Providing service to these clients is a critical part of providing effective anonymity for everyone, since many Tor users are subject to these or similar constraints and including these clients increases the size of the anonymity set.
That said, we do want to encourage Tor users to run relays, so what we really want to do is simplify the process of setting up and maintaining a relay.
We've made a lot of progress with easy configuration in the past few years: Tor is good at automatically detecting whether it's reachable and how much bandwidth it can offer.
There are four steps we need to address before we can do this though:
First, we still need to get better at automatically estimating the right amount of bandwidth to allow.
It might be that switching to UDP transport is the simplest answer here — which alas is not a very simple answer at all.

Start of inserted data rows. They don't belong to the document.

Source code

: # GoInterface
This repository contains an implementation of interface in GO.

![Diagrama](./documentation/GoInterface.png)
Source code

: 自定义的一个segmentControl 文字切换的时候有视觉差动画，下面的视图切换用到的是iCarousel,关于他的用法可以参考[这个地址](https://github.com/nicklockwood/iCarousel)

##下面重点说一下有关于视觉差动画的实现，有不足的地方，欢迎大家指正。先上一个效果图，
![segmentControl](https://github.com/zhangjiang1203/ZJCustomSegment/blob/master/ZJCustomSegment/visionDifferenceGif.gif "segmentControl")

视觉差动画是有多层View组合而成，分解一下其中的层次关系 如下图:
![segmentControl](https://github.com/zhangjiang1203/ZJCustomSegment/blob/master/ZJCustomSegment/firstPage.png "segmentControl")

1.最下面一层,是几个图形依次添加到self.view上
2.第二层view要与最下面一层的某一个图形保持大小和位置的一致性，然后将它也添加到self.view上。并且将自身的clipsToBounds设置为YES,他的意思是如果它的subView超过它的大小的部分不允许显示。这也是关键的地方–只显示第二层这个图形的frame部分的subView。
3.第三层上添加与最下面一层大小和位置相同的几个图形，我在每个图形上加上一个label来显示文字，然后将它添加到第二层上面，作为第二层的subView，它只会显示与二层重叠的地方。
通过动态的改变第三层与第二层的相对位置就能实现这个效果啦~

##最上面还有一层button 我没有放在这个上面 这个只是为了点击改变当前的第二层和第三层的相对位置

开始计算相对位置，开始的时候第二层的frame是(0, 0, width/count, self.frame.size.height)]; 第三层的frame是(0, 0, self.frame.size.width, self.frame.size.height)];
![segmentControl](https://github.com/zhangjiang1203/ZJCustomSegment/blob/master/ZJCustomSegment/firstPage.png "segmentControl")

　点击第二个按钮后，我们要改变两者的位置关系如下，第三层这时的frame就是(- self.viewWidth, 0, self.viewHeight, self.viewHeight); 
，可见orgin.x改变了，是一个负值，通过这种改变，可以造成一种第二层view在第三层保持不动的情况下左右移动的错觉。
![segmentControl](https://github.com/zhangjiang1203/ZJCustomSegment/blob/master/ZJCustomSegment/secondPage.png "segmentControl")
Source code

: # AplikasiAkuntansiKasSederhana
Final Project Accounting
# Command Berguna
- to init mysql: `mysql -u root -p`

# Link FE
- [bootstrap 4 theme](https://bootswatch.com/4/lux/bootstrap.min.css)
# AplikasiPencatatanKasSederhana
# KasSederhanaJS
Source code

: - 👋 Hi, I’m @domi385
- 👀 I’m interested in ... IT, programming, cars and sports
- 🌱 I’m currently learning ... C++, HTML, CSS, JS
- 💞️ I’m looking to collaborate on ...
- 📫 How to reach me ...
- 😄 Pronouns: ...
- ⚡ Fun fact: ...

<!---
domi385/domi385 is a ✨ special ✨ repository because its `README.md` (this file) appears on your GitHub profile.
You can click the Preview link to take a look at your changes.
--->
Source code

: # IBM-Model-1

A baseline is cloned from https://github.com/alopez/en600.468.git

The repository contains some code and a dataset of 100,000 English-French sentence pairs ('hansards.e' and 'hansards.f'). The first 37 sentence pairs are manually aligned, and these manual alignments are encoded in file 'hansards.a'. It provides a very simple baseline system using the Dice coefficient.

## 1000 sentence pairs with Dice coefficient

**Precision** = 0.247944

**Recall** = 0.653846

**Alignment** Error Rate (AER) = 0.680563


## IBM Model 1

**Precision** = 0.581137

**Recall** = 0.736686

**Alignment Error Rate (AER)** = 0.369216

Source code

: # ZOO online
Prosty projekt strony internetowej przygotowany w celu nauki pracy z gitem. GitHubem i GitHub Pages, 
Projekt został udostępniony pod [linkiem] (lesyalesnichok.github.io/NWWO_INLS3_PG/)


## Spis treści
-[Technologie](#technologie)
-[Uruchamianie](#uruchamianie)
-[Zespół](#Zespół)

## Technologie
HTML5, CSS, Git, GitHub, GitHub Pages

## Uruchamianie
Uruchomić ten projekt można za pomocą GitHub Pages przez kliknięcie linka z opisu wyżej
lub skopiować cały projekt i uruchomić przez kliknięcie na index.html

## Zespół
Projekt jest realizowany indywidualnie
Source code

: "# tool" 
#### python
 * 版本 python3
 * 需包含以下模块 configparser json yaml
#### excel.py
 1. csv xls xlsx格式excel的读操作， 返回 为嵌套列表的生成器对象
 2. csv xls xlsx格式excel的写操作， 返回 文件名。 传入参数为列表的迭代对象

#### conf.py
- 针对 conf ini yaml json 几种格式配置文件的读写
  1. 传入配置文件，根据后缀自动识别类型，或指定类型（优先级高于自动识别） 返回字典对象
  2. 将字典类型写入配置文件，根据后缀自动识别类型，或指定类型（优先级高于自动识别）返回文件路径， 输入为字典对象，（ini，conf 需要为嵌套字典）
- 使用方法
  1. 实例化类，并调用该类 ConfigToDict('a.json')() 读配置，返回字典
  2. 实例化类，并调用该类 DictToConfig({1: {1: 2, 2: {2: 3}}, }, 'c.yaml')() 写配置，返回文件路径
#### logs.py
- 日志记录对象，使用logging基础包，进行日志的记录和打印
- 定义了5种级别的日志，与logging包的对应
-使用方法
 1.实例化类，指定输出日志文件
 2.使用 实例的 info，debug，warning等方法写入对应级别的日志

Second, we need to work on scalability, both of the network (how to stop requiring that all Tor relays be able to connect to all Tor relays) and of the directory (how to stop requiring that all Tor users know about all Tor relays).
Changes like this can have large impact on potential and actual anonymity.
See Section 5 of the Challenges paper for details.
Again, UDP transport would help here.
Third, we need to better understand the risks from letting the attacker send traffic through your relay while you're also initiating your own anonymized traffic.
Three different research papers describe ways to identify the relays in a circuit by running traffic through candidate relays and looking for dips in the traffic while the circuit is active.
These clogging attacks are not that scary in the Tor context so long as relays are never clients too.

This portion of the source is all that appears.